[Source texts of formatted documents]

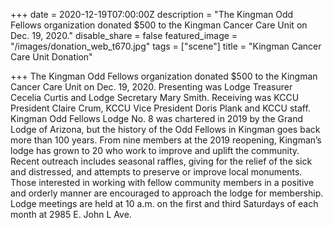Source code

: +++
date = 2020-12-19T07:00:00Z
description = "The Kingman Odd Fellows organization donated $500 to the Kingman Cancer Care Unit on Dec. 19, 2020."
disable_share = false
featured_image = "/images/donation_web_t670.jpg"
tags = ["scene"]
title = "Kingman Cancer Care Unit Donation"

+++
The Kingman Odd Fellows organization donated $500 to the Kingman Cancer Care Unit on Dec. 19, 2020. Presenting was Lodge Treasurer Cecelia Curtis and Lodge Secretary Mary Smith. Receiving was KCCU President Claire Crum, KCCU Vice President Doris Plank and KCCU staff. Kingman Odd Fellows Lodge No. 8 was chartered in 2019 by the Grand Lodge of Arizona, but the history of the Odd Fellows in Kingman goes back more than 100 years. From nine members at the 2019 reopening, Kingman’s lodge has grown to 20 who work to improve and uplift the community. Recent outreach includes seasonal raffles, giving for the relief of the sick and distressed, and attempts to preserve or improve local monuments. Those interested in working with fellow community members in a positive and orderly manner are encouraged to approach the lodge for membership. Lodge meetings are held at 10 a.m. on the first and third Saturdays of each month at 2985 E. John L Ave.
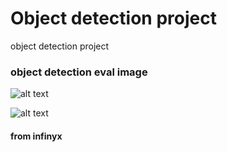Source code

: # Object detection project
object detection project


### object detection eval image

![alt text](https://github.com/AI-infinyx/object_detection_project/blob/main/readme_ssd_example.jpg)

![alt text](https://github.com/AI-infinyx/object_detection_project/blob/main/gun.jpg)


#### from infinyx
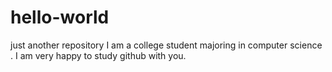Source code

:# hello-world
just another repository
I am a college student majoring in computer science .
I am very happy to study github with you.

▸ **DESCRIPTION OF THE TASK**
All lines that hold the word "organization" should be copied from the data.

▸ **SOLUTION**
description = "The Kingman Odd Fellows organization donated $500 to the Kingman Cancer Care Unit on Dec. 19, 2020."
The Kingman Odd Fellows organization donated $500 to the Kingman Cancer Care Unit on Dec. 19, 2020. Presenting was Lodge Treasurer Cecelia Curtis and Lodge Secretary Mary Smith. Receiving was KCCU President Claire Crum, KCCU Vice President Doris Plank and KCCU staff. Kingman Odd Fellows Lodge No. 8 was chartered in 2019 by the Grand Lodge of Arizona, but the history of the Odd Fellows in Kingman goes back more than 100 years. From nine members at the 2019 reopening, Kingman’s lodge has grown to 20 who work to improve and uplift the community. Recent outreach includes seasonal raffles, giving for the relief of the sick and distressed, and attempts to preserve or improve local monuments. Those interested in working with fellow community members in a positive and orderly manner are encouraged to approach the lodge for membership. Lodge meetings are held at 10 a.m. on the first and third Saturdays of each month at 2985 E. John L Ave.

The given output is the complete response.